──────── Recorded data
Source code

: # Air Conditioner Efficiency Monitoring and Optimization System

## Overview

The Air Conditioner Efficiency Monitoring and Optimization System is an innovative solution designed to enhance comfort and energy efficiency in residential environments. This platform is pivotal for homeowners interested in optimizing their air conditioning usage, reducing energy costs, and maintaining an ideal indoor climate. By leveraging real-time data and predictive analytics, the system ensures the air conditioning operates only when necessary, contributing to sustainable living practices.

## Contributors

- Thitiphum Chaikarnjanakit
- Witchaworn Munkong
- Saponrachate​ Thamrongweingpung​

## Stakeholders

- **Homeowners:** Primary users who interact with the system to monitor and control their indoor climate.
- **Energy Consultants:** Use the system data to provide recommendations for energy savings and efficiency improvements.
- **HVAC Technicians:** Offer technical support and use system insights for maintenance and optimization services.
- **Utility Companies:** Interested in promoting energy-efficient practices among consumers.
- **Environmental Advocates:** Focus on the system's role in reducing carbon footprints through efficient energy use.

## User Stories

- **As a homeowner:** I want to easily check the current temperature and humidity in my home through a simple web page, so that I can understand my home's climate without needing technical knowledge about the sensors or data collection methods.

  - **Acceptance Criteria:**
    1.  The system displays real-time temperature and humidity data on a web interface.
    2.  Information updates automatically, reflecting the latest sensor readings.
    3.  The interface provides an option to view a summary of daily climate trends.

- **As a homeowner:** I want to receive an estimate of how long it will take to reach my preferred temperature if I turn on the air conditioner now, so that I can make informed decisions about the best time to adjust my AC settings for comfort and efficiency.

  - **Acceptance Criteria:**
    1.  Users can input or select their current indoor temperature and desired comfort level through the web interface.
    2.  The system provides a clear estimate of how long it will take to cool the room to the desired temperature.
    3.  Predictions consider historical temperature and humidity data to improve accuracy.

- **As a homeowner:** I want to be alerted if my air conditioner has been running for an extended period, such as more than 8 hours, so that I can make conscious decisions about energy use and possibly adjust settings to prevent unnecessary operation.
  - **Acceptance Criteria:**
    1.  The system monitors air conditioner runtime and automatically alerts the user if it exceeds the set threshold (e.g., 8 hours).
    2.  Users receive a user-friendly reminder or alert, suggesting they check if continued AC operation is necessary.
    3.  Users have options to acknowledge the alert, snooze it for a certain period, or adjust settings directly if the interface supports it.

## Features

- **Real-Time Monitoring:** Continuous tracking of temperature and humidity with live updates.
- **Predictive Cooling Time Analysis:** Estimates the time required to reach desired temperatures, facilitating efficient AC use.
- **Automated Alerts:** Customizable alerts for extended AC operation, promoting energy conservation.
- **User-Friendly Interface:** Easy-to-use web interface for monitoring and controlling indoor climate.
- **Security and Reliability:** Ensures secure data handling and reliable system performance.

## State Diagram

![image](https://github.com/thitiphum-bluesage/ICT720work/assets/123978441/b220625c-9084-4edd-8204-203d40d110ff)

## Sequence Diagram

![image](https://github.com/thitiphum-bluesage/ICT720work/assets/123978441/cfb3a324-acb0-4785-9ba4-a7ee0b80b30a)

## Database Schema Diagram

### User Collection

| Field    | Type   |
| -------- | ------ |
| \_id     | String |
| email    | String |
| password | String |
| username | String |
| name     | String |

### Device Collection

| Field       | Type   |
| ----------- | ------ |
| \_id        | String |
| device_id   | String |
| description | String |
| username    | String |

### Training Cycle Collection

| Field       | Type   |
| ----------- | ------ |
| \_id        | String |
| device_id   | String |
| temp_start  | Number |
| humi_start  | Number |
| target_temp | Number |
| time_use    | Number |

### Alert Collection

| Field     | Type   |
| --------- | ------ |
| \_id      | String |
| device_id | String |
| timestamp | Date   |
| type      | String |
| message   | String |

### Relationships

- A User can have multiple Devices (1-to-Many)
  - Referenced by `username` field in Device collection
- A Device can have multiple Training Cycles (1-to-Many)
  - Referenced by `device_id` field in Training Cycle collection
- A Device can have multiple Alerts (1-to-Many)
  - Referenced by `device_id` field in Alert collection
────────────────
- _Work task_:
Exactly as they are written, print the entries again.

- _Response box_:
Source code

: # Air Conditioner Efficiency Monitoring and Optimization System

## Overview

The Air Conditioner Efficiency Monitoring and Optimization System is an innovative solution designed to enhance comfort and energy efficiency in residential environments. This platform is pivotal for homeowners interested in optimizing their air conditioning usage, reducing energy costs, and maintaining an ideal indoor climate. By leveraging real-time data and predictive analytics, the system ensures the air conditioning operates only when necessary, contributing to sustainable living practices.

## Contributors

- Thitiphum Chaikarnjanakit
- Witchaworn Munkong
- Saponrachate​ Thamrongweingpung​

## Stakeholders

- **Homeowners:** Primary users who interact with the system to monitor and control their indoor climate.
- **Energy Consultants:** Use the system data to provide recommendations for energy savings and efficiency improvements.
- **HVAC Technicians:** Offer technical support and use system insights for maintenance and optimization services.
- **Utility Companies:** Interested in promoting energy-efficient practices among consumers.
- **Environmental Advocates:** Focus on the system's role in reducing carbon footprints through efficient energy use.

## User Stories

- **As a homeowner:** I want to easily check the current temperature and humidity in my home through a simple web page, so that I can understand my home's climate without needing technical knowledge about the sensors or data collection methods.

  - **Acceptance Criteria:**
    1.  The system displays real-time temperature and humidity data on a web interface.
    2.  Information updates automatically, reflecting the latest sensor readings.
    3.  The interface provides an option to view a summary of daily climate trends.

- **As a homeowner:** I want to receive an estimate of how long it will take to reach my preferred temperature if I turn on the air conditioner now, so that I can make informed decisions about the best time to adjust my AC settings for comfort and efficiency.

  - **Acceptance Criteria:**
    1.  Users can input or select their current indoor temperature and desired comfort level through the web interface.
    2.  The system provides a clear estimate of how long it will take to cool the room to the desired temperature.
    3.  Predictions consider historical temperature and humidity data to improve accuracy.

- **As a homeowner:** I want to be alerted if my air conditioner has been running for an extended period, such as more than 8 hours, so that I can make conscious decisions about energy use and possibly adjust settings to prevent unnecessary operation.
  - **Acceptance Criteria:**
    1.  The system monitors air conditioner runtime and automatically alerts the user if it exceeds the set threshold (e.g., 8 hours).
    2.  Users receive a user-friendly reminder or alert, suggesting they check if continued AC operation is necessary.
    3.  Users have options to acknowledge the alert, snooze it for a certain period, or adjust settings directly if the interface supports it.

## Features

- **Real-Time Monitoring:** Continuous tracking of temperature and humidity with live updates.
- **Predictive Cooling Time Analysis:** Estimates the time required to reach desired temperatures, facilitating efficient AC use.
- **Automated Alerts:** Customizable alerts for extended AC operation, promoting energy conservation.
- **User-Friendly Interface:** Easy-to-use web interface for monitoring and controlling indoor climate.
- **Security and Reliability:** Ensures secure data handling and reliable system performance.

## State Diagram

![image](https://github.com/thitiphum-bluesage/ICT720work/assets/123978441/b220625c-9084-4edd-8204-203d40d110ff)

## Sequence Diagram

![image](https://github.com/thitiphum-bluesage/ICT720work/assets/123978441/cfb3a324-acb0-4785-9ba4-a7ee0b80b30a)

## Database Schema Diagram

### User Collection

| Field    | Type   |
| -------- | ------ |
| \_id     | String |
| email    | String |
| password | String |
| username | String |
| name     | String |

### Device Collection

| Field       | Type   |
| ----------- | ------ |
| \_id        | String |
| device_id   | String |
| description | String |
| username    | String |

### Training Cycle Collection

| Field       | Type   |
| ----------- | ------ |
| \_id        | String |
| device_id   | String |
| temp_start  | Number |
| humi_start  | Number |
| target_temp | Number |
| time_use    | Number |

### Alert Collection

| Field     | Type   |
| --------- | ------ |
| \_id      | String |
| device_id | String |
| timestamp | Date   |
| type      | String |
| message   | String |

### Relationships

- A User can have multiple Devices (1-to-Many)
  - Referenced by `username` field in Device collection
- A Device can have multiple Training Cycles (1-to-Many)
  - Referenced by `device_id` field in Training Cycle collection
- A Device can have multiple Alerts (1-to-Many)
  - Referenced by `device_id` field in Alert collection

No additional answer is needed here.